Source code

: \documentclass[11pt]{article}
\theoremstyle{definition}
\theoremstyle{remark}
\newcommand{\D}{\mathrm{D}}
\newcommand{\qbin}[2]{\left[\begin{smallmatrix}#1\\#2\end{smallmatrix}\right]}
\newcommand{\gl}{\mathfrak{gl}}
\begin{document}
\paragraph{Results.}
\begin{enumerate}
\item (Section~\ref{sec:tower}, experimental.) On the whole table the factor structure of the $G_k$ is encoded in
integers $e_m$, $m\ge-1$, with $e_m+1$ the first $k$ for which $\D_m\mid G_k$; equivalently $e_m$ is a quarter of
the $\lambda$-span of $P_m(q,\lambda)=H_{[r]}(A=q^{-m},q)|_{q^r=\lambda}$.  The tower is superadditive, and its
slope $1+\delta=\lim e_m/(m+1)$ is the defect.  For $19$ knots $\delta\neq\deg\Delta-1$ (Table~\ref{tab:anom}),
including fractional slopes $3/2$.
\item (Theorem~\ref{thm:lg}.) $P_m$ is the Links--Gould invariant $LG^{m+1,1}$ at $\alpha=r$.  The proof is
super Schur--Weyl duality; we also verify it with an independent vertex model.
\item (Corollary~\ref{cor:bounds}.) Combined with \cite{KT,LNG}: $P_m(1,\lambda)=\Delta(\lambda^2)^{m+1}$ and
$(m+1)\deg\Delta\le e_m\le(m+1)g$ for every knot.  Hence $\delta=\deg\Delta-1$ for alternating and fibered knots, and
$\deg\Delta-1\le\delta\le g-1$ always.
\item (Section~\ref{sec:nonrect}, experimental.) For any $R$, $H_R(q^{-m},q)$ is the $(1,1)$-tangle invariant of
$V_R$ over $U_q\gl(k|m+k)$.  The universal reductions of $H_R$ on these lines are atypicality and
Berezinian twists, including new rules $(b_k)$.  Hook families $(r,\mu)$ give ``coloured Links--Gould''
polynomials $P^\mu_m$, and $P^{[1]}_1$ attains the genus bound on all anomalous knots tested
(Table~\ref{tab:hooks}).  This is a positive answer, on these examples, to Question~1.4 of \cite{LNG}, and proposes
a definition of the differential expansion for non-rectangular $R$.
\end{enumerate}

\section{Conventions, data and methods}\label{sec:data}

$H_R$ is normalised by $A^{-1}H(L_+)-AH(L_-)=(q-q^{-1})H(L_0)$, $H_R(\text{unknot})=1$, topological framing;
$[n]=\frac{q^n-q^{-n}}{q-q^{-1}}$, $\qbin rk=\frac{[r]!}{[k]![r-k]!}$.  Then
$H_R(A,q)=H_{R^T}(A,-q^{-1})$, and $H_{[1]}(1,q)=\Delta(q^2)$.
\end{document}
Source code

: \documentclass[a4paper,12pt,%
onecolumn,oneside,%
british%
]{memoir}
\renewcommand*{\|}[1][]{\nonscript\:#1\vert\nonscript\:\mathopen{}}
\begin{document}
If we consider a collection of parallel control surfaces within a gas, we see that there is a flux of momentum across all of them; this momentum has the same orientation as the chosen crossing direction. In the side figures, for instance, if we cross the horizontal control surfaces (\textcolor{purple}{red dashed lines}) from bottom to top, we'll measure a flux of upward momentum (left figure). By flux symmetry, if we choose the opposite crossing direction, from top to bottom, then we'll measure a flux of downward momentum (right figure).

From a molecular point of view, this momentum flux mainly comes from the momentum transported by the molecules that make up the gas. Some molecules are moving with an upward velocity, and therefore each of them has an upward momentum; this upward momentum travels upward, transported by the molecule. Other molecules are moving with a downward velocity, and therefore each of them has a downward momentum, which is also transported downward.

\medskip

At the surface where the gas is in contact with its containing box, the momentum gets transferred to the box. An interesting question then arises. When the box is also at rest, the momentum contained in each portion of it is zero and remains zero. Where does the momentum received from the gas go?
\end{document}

### WORK REQUIRED
Would you give the entries back word for word?

### RESPONSE TO THIS TASK
Source code

: \documentclass[11pt]{article}
\theoremstyle{definition}
\theoremstyle{remark}
\newcommand{\D}{\mathrm{D}}
\newcommand{\qbin}[2]{\left[\begin{smallmatrix}#1\\#2\end{smallmatrix}\right]}
\newcommand{\gl}{\mathfrak{gl}}
\begin{document}
\paragraph{Results.}
\begin{enumerate}
\item (Section~\ref{sec:tower}, experimental.) On the whole table the factor structure of the $G_k$ is encoded in
integers $e_m$, $m\ge-1$, with $e_m+1$ the first $k$ for which $\D_m\mid G_k$; equivalently $e_m$ is a quarter of
the $\lambda$-span of $P_m(q,\lambda)=H_{[r]}(A=q^{-m},q)|_{q^r=\lambda}$.  The tower is superadditive, and its
slope $1+\delta=\lim e_m/(m+1)$ is the defect.  For $19$ knots $\delta\neq\deg\Delta-1$ (Table~\ref{tab:anom}),
including fractional slopes $3/2$.
\item (Theorem~\ref{thm:lg}.) $P_m$ is the Links--Gould invariant $LG^{m+1,1}$ at $\alpha=r$.  The proof is
super Schur--Weyl duality; we also verify it with an independent vertex model.
\item (Corollary~\ref{cor:bounds}.) Combined with \cite{KT,LNG}: $P_m(1,\lambda)=\Delta(\lambda^2)^{m+1}$ and
$(m+1)\deg\Delta\le e_m\le(m+1)g$ for every knot.  Hence $\delta=\deg\Delta-1$ for alternating and fibered knots, and
$\deg\Delta-1\le\delta\le g-1$ always.
\item (Section~\ref{sec:nonrect}, experimental.) For any $R$, $H_R(q^{-m},q)$ is the $(1,1)$-tangle invariant of
$V_R$ over $U_q\gl(k|m+k)$.  The universal reductions of $H_R$ on these lines are atypicality and
Berezinian twists, including new rules $(b_k)$.  Hook families $(r,\mu)$ give ``coloured Links--Gould''
polynomials $P^\mu_m$, and $P^{[1]}_1$ attains the genus bound on all anomalous knots tested
(Table~\ref{tab:hooks}).  This is a positive answer, on these examples, to Question~1.4 of \cite{LNG}, and proposes
a definition of the differential expansion for non-rectangular $R$.
\end{enumerate}

\section{Conventions, data and methods}\label{sec:data}

$H_R$ is normalised by $A^{-1}H(L_+)-AH(L_-)=(q-q^{-1})H(L_0)$, $H_R(\text{unknot})=1$, topological framing;
$[n]=\frac{q^n-q^{-n}}{q-q^{-1}}$, $\qbin rk=\frac{[r]!}{[k]![r-k]!}$.  Then
$H_R(A,q)=H_{R^T}(A,-q^{-1})$, and $H_{[1]}(1,q)=\Delta(q^2)$.
\end{document}
Source code

: \documentclass[a4paper,12pt,%
onecolumn,oneside,%
british%
]{memoir}
\renewcommand*{\|}[1][]{\nonscript\:#1\vert\nonscript\:\mathopen{}}
\begin{document}
If we consider a collection of parallel control surfaces within a gas, we see that there is a flux of momentum across all of them; this momentum has the same orientation as the chosen crossing direction. In the side figures, for instance, if we cross the horizontal control surfaces (\textcolor{purple}{red dashed lines}) from bottom to top, we'll measure a flux of upward momentum (left figure). By flux symmetry, if we choose the opposite crossing direction, from top to bottom, then we'll measure a flux of downward momentum (right figure).

From a molecular point of view, this momentum flux mainly comes from the momentum transported by the molecules that make up the gas. Some molecules are moving with an upward velocity, and therefore each of them has an upward momentum; this upward momentum travels upward, transported by the molecule. Other molecules are moving with a downward velocity, and therefore each of them has a downward momentum, which is also transported downward.

\medskip

At the surface where the gas is in contact with its containing box, the momentum gets transferred to the box. An interesting question then arises. When the box is also at rest, the momentum contained in each portion of it is zero and remains zero. Where does the momentum received from the gas go?
\end{document}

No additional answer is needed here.